[Stored records]

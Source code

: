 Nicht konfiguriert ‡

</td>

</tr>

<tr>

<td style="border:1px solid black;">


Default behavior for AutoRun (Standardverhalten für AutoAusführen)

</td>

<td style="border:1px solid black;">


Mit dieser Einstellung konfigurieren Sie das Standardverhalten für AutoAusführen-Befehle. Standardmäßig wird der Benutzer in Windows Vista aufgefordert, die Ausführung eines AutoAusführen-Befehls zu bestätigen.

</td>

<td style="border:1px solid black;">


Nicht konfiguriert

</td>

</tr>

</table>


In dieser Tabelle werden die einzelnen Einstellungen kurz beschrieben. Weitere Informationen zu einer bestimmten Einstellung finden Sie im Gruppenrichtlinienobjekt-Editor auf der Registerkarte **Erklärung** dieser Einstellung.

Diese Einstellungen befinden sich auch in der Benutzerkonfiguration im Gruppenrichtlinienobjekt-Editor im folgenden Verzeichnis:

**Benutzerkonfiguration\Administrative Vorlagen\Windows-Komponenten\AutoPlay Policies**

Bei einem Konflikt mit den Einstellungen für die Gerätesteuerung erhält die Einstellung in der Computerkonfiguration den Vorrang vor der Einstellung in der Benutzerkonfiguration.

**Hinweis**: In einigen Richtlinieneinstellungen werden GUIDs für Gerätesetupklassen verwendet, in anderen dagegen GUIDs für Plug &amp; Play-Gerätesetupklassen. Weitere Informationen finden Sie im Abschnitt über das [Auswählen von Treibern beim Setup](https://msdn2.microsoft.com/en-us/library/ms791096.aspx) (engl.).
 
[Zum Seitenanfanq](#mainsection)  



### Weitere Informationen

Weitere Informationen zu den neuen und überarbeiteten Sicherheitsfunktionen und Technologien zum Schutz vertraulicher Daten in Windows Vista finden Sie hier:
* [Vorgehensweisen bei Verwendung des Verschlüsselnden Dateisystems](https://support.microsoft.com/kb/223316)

* * *

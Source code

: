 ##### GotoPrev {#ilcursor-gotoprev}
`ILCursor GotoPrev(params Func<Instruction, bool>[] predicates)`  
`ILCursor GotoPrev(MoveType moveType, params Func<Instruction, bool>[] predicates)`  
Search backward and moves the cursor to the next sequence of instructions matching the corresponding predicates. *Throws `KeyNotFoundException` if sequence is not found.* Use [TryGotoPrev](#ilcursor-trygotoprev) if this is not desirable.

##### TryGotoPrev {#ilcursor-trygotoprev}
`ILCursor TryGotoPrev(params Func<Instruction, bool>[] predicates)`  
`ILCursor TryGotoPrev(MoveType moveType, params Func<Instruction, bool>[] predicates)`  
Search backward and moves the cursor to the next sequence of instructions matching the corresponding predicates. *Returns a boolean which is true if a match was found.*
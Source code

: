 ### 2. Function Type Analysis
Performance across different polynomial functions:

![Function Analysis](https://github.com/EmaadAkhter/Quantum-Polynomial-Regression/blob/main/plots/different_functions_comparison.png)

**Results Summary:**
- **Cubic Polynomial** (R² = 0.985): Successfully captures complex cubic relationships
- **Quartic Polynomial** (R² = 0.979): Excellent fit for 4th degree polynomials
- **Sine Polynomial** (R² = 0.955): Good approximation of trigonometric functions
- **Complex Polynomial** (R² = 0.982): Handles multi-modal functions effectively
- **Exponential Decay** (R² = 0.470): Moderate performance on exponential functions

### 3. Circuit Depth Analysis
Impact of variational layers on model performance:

--

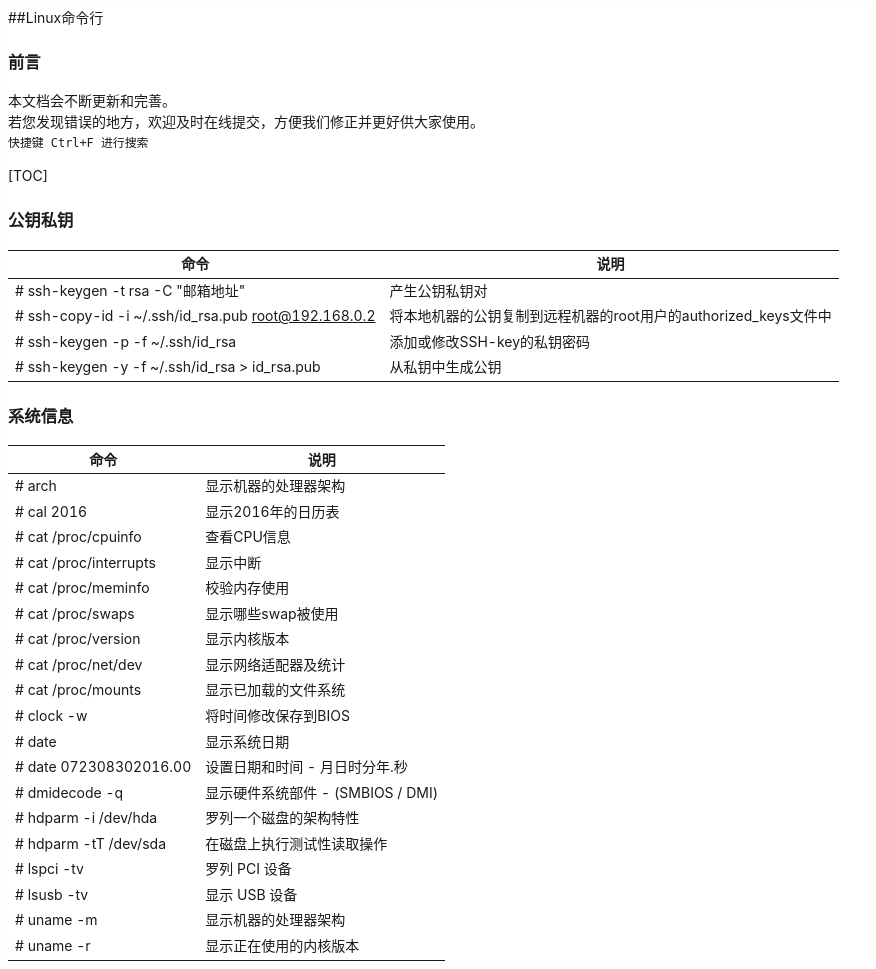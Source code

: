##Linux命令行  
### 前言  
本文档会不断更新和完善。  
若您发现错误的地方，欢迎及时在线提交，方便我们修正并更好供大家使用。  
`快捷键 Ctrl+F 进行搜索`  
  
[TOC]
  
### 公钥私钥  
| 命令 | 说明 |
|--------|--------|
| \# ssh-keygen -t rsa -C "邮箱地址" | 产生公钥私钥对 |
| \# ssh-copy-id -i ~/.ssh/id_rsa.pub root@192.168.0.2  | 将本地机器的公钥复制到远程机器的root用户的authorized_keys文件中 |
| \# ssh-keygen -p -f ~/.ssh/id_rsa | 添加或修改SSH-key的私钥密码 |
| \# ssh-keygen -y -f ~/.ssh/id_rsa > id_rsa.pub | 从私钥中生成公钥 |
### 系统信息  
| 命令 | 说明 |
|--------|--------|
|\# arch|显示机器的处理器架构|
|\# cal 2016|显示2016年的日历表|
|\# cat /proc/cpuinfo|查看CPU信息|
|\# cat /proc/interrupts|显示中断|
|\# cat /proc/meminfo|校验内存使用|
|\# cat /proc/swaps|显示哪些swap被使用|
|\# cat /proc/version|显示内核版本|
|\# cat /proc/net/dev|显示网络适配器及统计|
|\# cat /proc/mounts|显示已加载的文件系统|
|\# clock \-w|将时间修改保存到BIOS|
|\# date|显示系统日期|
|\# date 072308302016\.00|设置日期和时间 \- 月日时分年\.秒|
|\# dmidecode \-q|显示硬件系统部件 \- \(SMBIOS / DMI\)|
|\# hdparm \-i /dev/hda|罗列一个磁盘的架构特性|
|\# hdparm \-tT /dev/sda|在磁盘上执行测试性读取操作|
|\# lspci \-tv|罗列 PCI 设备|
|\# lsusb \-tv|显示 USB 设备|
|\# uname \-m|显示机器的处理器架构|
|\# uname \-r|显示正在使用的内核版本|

— Task requirements —
Return only the lines between the one holding "### 3. Circuit Depth Analysis" and the one holding "Impact of variational", inclusive, exactly as they appear above.

— Answer box —
### 3. Circuit Depth Analysis
Impact of variational layers on model performance:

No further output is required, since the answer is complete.